DATA SHOWN:

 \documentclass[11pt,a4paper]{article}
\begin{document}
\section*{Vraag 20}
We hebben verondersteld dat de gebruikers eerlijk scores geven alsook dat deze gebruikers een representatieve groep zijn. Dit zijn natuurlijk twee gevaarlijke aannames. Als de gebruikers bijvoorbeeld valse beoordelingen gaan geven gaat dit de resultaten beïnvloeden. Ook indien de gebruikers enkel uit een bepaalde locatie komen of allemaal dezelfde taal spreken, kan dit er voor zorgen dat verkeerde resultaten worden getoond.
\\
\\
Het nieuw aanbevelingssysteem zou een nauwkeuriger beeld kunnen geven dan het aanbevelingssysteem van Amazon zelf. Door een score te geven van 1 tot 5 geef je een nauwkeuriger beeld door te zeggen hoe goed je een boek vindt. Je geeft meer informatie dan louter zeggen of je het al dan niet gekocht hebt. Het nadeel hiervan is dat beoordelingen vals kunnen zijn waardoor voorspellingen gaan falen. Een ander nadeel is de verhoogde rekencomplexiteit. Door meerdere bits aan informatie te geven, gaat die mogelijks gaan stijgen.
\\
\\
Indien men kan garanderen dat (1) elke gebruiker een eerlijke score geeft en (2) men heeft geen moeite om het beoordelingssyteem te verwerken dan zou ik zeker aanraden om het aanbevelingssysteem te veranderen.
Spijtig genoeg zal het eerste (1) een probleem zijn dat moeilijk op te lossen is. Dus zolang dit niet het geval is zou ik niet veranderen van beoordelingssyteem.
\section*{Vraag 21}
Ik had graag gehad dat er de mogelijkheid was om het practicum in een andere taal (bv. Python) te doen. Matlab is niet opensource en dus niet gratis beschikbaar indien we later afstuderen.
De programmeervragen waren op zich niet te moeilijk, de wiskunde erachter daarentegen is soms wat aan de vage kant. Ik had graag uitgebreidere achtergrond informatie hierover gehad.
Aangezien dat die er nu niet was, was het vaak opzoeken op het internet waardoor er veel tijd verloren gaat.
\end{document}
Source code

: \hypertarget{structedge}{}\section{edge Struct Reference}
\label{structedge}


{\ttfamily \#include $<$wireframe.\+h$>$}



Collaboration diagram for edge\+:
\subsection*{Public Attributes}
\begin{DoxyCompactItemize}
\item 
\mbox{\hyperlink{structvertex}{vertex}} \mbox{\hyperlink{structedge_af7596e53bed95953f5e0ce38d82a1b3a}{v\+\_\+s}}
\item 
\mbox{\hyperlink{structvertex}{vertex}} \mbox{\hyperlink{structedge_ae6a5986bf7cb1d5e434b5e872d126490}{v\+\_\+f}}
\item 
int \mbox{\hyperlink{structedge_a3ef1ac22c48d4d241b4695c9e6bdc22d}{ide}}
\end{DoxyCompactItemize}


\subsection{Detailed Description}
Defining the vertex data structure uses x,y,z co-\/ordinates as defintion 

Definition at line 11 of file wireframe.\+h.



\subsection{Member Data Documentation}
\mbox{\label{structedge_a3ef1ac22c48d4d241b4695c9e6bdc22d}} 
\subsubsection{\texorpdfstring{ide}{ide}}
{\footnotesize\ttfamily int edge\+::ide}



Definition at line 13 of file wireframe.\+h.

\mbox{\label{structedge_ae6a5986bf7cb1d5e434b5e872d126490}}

EXERCISE PROMPT: Please find each line in the records above that holds the word "Definition", and copy it.

EXERCISE RESULT:
Definition at line 11 of file wireframe.\+h.
Definition at line 13 of file wireframe.\+h.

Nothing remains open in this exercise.